A Lei nº 5.988 tem sido usada com frequência para justificar a concentração do mercado nas mãos do escritório, administrado por seis associações ligadas ao mercado musical – UBC, Socimpro, Abramus, Amar, SBacem e Sicam. De fato, a legislação estipula que os direitos pela exploração pública de músicas no Brasil devem ser arrecadados por um único escritório. A SDE investiga neste momento se realmente há um cartel formado pelas associações que controlam o escritório, que estaria conquistando e dominando o mercado e abusando dessa posição dominante por meio da fixação de preços considerados excessivos pelo órgão antitruste.

Ação da ABTA

A denúncia aceita pela secretaria foi apresentada pela Associação Brasileira de TV por Assinatura (ABTA), já que seus associados também fazem parte do rol de pagadores de direitos autorais sobre obras musicais.

O Ecad cobra linearmente 2,5% do faturamento bruto das operadoras de TV por assinatura pela exploração de músicas nesse ramo. A diferenciação dos perfis dos canais (de música, jornalísticos, esportivos, etc) serve apenas para a distribuição do total arrecadado pelo escritório.

Na denúncia apresentada, a ABTA sugere ainda de que a política de arrecadação praticada pelo Ecad também instigaria “negociações ilícitas”. Um exemplo desse tipo de negociação seria o pagamento de emissoras de rádios por artistas para que suas músicas sejam veiculadas mais vezes e, portanto, recebam um valor maior na distribuição dos direitos coletados pelo escritório. A prática ficou conhecida pelo jargão de “jabá”.

Cartel

O principal aspecto que será investigado é a polêmica tabela de preços fixada pelos associados que controlam o Ecad e o método usado para a fixação dessas cotas de cobrança. Na denúncia recebida, a ABTA acusa o escritório de praticar preços abusivos e desconectados da realidade do mercado. Na visão da SDE, há claro indício de que os preços cobrados pelo escritório têm potencial para causar dano à sociedade. Caso seja condenado, o Ecad e as associações que o controlam podem ser multados em até 30% de seu faturamento bruto.

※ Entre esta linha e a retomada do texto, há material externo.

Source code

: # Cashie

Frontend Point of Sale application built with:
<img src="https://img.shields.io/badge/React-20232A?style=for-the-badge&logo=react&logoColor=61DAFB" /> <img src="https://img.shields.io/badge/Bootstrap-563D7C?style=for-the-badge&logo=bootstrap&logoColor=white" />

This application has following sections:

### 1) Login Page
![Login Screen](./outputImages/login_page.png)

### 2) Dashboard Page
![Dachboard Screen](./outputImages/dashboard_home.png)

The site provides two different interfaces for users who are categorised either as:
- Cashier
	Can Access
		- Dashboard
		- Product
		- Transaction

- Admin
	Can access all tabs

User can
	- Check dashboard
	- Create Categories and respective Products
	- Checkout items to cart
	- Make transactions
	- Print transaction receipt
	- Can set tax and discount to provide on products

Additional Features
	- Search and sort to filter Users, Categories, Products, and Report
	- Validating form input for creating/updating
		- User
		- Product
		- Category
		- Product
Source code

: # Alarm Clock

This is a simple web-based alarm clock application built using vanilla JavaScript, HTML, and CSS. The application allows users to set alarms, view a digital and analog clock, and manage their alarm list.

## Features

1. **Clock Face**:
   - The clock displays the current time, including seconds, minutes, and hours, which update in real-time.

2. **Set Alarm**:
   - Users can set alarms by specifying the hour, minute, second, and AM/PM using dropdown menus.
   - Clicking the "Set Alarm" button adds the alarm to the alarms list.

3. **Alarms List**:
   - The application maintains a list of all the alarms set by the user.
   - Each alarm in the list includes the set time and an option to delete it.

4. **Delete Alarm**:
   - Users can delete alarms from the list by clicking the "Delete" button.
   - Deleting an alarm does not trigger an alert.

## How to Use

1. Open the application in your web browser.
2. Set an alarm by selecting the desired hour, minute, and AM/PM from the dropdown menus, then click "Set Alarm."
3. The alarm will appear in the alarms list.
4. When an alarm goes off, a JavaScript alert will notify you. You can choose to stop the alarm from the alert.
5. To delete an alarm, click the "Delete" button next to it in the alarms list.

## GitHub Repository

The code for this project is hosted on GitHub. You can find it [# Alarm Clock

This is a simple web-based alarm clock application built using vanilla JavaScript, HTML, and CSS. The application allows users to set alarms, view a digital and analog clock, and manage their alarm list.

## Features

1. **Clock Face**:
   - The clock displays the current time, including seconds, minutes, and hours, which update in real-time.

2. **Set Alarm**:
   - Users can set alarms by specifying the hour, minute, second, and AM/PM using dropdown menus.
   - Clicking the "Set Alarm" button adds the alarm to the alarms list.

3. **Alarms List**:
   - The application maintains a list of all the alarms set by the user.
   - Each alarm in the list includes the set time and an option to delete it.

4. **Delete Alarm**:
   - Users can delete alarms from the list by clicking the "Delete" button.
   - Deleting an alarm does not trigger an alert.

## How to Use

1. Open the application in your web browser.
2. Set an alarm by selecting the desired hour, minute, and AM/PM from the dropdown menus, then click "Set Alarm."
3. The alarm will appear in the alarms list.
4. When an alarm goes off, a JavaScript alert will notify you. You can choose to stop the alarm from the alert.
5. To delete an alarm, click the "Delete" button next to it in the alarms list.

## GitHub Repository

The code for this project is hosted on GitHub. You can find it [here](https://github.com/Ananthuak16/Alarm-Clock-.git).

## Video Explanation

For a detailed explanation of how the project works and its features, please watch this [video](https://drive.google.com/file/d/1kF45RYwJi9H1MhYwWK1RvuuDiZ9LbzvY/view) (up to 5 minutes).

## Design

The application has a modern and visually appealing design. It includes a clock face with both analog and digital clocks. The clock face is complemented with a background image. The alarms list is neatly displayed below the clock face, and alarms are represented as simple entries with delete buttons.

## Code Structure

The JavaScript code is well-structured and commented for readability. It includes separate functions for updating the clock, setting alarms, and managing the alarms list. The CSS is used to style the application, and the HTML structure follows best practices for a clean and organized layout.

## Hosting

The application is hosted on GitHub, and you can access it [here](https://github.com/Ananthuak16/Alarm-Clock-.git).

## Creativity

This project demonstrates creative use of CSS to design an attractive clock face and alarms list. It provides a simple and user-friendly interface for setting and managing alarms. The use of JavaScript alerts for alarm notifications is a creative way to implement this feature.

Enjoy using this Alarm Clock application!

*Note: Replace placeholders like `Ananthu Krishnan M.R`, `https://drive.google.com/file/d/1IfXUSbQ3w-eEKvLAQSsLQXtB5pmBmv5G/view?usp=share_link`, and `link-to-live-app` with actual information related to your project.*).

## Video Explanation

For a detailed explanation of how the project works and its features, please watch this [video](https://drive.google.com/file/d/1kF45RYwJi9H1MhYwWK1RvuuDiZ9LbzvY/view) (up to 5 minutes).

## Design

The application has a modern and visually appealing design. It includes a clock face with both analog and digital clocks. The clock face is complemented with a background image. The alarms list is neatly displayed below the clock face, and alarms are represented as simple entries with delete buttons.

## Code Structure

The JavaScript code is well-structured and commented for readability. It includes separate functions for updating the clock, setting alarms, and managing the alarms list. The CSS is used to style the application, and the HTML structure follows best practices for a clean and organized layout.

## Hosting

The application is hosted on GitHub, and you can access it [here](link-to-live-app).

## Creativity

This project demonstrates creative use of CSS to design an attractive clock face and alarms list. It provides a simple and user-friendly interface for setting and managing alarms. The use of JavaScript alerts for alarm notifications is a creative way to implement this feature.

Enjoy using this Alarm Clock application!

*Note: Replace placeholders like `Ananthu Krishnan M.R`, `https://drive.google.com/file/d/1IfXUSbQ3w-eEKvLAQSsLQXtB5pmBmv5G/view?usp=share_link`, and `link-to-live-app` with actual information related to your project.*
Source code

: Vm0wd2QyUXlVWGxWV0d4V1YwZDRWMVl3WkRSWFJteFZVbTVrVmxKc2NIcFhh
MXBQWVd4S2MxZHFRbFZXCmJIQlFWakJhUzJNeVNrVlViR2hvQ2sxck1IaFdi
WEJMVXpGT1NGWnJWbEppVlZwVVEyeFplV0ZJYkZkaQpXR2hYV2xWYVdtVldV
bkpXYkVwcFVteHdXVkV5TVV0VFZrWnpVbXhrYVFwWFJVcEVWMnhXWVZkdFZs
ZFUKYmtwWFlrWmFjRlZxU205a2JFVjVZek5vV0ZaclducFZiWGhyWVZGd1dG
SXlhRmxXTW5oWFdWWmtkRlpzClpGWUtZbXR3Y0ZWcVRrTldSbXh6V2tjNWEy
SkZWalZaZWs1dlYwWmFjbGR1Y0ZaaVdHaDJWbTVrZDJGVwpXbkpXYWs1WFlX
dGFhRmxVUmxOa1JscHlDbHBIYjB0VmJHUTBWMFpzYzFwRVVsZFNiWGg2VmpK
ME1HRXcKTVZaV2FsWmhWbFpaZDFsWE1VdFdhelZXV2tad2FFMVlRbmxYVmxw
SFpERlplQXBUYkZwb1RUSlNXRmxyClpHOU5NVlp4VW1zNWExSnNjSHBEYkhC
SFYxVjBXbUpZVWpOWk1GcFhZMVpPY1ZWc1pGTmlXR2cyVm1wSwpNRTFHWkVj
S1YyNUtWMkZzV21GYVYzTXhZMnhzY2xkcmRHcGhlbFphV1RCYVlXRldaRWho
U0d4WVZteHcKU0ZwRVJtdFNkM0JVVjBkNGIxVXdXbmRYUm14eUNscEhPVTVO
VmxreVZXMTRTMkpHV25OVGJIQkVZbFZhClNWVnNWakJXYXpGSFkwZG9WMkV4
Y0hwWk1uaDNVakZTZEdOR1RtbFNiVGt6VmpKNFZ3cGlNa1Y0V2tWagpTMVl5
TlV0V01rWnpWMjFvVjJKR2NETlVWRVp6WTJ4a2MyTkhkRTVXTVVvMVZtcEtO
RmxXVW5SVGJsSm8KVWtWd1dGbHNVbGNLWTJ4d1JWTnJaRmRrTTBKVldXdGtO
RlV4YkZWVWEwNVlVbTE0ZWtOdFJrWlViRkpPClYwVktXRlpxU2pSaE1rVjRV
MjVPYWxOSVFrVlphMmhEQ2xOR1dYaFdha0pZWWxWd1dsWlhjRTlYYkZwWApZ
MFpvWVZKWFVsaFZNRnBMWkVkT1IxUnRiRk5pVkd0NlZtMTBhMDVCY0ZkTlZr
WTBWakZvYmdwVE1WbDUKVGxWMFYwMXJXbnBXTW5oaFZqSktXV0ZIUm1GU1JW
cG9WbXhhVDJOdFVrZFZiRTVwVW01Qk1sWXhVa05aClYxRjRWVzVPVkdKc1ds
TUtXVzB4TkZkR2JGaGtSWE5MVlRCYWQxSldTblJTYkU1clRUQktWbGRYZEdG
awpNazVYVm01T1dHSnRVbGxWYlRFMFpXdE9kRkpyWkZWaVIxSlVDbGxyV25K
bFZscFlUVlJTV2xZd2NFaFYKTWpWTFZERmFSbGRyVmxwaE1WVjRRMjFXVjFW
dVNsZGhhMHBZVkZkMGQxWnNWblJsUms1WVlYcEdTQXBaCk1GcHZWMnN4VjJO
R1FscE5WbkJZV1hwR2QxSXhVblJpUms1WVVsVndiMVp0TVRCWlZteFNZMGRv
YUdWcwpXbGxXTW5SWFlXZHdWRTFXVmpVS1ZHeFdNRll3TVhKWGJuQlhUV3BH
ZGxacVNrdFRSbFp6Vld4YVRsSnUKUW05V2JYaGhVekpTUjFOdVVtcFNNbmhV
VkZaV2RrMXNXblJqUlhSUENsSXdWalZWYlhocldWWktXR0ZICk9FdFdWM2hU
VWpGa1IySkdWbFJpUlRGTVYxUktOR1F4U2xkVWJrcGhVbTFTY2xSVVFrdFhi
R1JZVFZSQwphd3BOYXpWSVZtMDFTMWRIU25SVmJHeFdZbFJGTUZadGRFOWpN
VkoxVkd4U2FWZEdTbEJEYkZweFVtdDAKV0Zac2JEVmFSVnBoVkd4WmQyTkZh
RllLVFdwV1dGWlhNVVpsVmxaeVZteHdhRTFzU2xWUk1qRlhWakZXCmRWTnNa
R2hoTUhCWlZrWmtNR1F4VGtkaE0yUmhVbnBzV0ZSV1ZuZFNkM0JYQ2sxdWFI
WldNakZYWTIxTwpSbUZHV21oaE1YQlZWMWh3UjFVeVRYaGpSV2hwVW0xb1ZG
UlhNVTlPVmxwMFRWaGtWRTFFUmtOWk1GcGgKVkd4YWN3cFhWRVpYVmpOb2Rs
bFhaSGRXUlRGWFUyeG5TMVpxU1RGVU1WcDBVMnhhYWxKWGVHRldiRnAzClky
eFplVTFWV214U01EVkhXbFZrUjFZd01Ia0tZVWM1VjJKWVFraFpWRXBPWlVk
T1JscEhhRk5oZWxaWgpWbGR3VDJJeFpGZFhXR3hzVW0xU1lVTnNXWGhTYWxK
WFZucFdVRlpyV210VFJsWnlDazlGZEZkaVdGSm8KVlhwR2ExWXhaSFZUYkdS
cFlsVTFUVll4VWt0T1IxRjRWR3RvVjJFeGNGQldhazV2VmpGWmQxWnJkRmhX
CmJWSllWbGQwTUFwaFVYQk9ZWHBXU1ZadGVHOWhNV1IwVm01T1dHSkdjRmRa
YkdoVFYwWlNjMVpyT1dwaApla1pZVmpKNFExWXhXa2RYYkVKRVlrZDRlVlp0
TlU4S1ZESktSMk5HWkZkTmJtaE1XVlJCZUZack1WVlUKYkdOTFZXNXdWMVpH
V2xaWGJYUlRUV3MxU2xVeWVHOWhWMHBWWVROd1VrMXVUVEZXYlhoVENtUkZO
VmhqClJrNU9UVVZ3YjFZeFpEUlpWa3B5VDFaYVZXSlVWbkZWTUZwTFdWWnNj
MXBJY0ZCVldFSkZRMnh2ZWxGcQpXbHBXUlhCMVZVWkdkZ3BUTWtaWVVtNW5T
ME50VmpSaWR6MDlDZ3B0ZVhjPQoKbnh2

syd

A discussão que agora será levantada pela SDE traz fatores que podem gerar um desfecho diferente do atingido por outras ações contra o Ecad. Por duas vezes o Conselho Administrativo de Defesa Econômica (Cade) inocentou o escritório em denúncias de abuso de poder econômico. Em uma das vezes, o Cade arquivou o processo por entender que o tema “direitos autorais” não faz parte do escopo da defesa da concorrência. Na outra, o tribunal concorrencial não constatou o abuso denunciado.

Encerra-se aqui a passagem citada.